The provision in the Affordable Care Act to remove cost sharing for preventive care visits created a shift in how Medicare pays with a greater emphasis on prevention and managing chronic diseases, and less on treatment of acute illness, said Mariétou Ouayogodé, PhD, post-doctoral fellow at The Dartmouth Institute for Health Policy and Clinical Practice at the Geisel School of Medicine at Dartmouth.
Published Online: May 18, 2017


The provision in the Affordable Care Act to remove cost sharing for preventive care visits created a shift in how Medicare pays with a greater emphasis on prevention and managing chronic diseases, and less on treatment of acute illness, said Mariétou Ouayogodé, PhD, post-doctoral fellow at The Dartmouth Institute for Health Policy and Clinical Practice at the Geisel School of Medicine at Dartmouth.

Transcript
How is Medicare becoming more focused on prevention instead of just treatment?
First, you have something that led up to Medicare doing that and that is the provision in the Affordable Care Act removing cost sharing for preventive care visits. And the way Medicare is approaching shifting attention to prevention rather than treatment with accountable care organizations (ACOs) is to focus management or treatment of the entire population. So not just focusing on individuals with acute illnesses, as it was done before.

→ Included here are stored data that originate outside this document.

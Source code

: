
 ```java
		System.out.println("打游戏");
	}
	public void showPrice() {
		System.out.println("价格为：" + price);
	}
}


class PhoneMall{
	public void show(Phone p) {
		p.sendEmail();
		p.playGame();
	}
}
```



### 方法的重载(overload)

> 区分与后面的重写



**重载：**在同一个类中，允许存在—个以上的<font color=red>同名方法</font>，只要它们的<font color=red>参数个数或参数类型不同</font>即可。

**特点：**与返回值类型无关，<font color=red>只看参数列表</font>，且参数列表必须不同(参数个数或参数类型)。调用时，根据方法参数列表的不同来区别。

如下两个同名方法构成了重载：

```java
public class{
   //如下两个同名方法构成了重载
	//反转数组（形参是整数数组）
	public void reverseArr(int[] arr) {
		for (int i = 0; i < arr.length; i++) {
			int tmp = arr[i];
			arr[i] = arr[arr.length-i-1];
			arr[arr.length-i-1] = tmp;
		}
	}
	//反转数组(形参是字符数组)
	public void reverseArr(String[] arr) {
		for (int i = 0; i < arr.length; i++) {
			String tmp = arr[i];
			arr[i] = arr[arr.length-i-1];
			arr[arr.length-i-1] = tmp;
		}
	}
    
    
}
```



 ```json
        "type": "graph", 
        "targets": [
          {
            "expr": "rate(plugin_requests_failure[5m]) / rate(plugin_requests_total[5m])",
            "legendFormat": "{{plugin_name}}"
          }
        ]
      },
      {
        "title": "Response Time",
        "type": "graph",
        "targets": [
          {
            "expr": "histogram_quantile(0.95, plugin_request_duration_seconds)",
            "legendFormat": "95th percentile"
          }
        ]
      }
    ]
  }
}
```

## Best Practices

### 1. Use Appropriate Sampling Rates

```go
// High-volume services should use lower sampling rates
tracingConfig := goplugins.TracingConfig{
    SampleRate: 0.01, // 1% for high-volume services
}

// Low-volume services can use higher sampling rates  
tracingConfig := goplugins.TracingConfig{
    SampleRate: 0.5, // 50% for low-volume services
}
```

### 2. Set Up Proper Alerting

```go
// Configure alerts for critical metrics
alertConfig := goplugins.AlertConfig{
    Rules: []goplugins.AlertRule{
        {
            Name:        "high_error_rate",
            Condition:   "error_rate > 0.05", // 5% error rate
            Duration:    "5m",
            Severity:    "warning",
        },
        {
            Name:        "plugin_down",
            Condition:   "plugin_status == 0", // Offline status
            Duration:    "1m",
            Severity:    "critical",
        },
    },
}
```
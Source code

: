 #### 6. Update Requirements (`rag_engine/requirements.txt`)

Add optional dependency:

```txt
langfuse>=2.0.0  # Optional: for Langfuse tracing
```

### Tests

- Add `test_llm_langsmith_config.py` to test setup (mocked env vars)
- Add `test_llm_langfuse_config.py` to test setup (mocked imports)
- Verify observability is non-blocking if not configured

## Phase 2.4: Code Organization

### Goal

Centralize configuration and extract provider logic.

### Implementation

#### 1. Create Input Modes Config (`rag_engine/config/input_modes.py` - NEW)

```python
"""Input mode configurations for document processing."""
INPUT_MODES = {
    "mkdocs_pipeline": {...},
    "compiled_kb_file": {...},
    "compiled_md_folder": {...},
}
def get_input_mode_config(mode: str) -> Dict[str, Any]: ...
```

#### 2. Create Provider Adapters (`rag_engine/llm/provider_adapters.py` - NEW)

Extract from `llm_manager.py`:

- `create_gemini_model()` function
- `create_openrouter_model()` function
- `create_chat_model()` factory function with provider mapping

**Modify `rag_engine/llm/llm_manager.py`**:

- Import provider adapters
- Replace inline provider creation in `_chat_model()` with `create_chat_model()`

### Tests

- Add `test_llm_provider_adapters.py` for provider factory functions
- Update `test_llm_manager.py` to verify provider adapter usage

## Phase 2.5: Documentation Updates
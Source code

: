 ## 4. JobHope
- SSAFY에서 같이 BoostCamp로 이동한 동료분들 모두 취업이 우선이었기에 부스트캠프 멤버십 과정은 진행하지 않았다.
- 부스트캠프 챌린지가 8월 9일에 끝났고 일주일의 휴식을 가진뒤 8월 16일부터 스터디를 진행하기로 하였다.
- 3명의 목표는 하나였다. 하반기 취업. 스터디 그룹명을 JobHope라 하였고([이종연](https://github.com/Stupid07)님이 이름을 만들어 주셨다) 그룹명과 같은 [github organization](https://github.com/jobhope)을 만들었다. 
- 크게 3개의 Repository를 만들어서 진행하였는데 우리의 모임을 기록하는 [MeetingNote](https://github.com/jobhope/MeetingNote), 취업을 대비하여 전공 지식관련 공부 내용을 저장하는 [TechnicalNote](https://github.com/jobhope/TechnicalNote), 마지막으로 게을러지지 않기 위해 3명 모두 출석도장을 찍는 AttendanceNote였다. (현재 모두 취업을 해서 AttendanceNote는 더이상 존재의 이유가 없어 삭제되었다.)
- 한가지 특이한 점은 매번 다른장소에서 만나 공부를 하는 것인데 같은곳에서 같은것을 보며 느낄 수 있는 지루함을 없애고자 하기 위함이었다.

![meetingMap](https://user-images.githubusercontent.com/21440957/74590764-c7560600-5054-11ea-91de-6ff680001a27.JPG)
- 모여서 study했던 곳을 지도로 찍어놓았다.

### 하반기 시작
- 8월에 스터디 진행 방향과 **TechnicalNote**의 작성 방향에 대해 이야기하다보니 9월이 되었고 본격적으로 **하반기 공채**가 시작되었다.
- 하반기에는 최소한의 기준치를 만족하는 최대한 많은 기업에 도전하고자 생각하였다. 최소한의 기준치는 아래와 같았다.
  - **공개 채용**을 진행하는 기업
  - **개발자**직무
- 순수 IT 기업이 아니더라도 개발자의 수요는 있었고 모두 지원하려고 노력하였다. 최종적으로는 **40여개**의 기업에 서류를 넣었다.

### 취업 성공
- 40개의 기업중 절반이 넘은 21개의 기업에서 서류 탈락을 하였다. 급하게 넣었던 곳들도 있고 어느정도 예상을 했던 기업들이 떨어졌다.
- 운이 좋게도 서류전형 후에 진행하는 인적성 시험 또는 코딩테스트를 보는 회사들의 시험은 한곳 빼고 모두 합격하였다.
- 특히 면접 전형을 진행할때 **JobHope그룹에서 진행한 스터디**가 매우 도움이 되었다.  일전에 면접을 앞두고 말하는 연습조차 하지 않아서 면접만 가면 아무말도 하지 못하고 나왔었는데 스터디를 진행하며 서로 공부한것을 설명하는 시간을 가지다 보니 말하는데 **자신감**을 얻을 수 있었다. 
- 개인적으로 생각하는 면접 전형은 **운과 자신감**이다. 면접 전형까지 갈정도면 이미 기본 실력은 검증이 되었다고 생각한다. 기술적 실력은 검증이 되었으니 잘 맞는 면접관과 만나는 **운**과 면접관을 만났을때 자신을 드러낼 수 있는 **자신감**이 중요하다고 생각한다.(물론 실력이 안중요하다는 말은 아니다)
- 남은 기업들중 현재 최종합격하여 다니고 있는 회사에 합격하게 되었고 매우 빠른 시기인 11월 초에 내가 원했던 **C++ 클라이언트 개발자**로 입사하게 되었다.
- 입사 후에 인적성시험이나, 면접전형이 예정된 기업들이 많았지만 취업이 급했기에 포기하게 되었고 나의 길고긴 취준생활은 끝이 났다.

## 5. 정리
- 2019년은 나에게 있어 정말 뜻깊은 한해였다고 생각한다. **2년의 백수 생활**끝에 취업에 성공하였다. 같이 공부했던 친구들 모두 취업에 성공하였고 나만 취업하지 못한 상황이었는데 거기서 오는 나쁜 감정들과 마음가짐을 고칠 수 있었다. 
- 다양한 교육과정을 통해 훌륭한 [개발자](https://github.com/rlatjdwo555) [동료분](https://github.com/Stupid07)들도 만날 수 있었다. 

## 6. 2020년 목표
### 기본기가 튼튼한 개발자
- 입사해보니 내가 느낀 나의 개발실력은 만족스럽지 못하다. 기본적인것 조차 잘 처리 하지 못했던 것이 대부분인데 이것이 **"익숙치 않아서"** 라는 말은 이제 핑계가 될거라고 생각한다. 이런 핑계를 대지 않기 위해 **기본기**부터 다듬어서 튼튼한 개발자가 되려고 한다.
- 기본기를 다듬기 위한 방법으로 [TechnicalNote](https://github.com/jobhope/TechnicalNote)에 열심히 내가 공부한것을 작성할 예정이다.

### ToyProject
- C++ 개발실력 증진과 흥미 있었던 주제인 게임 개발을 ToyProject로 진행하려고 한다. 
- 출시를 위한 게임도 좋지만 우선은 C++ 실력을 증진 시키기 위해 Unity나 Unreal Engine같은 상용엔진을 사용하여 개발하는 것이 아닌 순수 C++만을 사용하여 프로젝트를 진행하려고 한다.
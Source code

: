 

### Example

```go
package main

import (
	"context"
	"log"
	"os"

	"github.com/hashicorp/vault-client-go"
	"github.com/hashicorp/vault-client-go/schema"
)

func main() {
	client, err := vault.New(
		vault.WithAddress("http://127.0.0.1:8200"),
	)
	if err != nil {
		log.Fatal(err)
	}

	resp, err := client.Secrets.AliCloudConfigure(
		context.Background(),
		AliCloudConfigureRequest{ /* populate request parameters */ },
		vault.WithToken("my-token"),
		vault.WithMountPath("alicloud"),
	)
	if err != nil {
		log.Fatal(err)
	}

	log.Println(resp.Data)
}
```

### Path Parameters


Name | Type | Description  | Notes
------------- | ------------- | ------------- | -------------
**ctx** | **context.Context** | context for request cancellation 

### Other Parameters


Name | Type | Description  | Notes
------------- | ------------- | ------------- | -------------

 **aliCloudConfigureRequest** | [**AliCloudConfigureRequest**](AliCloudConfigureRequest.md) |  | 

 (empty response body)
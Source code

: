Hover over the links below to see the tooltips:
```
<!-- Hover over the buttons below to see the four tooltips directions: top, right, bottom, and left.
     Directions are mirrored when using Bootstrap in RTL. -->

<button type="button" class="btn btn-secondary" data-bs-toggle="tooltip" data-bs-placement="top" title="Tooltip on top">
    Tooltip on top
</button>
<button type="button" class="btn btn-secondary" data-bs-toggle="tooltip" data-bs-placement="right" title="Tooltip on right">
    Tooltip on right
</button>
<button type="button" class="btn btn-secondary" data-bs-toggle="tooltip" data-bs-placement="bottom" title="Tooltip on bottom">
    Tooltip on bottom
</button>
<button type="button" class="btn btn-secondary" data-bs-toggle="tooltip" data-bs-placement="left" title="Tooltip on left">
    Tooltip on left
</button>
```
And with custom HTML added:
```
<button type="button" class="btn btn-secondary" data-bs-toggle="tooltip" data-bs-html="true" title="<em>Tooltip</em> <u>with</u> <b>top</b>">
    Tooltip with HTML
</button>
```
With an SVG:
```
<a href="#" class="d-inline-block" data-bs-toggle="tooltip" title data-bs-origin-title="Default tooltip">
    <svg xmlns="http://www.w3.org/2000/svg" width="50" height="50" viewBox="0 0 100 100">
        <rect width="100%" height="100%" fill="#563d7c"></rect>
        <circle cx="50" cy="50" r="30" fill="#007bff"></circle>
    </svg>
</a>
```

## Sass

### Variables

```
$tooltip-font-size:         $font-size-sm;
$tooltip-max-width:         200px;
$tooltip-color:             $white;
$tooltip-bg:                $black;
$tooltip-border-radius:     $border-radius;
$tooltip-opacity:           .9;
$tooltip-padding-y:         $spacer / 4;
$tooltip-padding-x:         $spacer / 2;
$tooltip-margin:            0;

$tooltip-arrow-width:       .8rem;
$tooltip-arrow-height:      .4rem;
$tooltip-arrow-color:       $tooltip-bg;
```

So before the traditional way of practicing was to manage or even treat individuals with acute illnesses. So usually this will take a lot of time in patients' visits and it will leave very little time to talk about prevention or even chronic care management needs. But now with ACOs, providers have to see patients on the whole spectrum of health statuses and they also have to meet some benchmark on quality measures, meaning they're going to be paid for keeping their patients healthy and out of the hospital.

So now there is more emphasis on prevention and chronic care management than before. So this is how Medicare is actually changing or shifting attention to prevention rather than treatment. But this is not to say that treatment is not effective, but prevention does help essentially reduce costs basically in the long run.